:: What is being asked ::
Go through the entries and copy every line that has the string "year" in it.

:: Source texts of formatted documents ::

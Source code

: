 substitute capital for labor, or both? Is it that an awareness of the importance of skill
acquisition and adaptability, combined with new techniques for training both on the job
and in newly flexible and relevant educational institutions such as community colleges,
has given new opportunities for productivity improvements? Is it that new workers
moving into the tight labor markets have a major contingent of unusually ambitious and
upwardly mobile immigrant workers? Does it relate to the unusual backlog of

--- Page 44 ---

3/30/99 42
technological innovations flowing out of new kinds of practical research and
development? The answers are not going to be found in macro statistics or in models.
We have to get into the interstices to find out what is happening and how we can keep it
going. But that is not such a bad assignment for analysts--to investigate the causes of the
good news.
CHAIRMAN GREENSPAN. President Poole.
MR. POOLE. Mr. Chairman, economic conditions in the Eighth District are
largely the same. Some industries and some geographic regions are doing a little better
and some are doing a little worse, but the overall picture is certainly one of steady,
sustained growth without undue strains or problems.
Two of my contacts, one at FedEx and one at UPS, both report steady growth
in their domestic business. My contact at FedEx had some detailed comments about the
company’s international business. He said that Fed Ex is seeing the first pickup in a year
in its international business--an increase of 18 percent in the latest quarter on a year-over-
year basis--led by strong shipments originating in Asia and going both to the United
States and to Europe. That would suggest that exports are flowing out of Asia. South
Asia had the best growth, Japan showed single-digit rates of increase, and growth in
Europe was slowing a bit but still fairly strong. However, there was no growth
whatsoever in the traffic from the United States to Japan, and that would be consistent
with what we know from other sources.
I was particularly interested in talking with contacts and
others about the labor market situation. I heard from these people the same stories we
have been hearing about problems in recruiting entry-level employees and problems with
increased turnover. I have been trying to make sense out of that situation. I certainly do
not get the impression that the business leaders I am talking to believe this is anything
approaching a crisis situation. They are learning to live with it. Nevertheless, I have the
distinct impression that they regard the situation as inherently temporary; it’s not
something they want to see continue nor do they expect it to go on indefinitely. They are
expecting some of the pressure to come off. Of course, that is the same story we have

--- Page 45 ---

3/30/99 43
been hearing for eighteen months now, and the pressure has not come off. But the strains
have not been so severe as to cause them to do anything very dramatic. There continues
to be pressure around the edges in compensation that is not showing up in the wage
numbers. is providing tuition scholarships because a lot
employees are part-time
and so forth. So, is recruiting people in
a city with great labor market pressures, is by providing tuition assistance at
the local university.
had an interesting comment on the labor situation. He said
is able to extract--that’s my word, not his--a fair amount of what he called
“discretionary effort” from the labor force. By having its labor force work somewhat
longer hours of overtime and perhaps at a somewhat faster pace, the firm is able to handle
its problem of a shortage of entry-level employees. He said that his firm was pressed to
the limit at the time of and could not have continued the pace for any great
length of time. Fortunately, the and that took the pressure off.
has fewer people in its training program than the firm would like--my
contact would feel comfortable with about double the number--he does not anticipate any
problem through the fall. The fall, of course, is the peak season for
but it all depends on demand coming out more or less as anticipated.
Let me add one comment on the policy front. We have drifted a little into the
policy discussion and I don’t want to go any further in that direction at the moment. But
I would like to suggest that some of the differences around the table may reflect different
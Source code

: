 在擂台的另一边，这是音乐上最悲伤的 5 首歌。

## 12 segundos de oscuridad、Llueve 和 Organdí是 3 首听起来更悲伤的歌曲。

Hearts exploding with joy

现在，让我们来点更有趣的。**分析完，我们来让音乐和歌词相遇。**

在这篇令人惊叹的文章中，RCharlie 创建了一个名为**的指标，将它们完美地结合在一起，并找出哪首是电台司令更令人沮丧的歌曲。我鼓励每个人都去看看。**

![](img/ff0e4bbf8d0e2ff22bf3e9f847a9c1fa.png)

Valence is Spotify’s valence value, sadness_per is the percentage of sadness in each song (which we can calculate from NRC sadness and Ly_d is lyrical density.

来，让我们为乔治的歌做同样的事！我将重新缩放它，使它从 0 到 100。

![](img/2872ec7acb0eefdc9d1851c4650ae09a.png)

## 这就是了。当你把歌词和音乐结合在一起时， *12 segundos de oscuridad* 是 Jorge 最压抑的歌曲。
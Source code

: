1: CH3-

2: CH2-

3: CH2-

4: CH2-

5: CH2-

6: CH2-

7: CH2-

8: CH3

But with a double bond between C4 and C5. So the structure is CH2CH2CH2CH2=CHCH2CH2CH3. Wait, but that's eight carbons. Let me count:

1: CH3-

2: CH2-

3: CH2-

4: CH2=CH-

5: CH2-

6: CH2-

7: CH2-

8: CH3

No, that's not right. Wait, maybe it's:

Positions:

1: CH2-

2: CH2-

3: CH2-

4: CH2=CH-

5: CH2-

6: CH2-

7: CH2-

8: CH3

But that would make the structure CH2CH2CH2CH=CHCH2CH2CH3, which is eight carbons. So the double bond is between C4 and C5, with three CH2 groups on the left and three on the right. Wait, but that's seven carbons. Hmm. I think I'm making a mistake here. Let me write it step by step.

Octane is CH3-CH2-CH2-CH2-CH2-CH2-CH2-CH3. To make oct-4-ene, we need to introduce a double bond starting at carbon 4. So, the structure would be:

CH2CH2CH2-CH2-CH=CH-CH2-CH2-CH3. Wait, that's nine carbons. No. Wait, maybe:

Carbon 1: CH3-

:: Solution below ::
company’s international business. He said that Fed Ex is seeing the first pickup in a year
in its international business--an increase of 18 percent in the latest quarter on a year-over-
year basis--led by strong shipments originating in Asia and going both to the United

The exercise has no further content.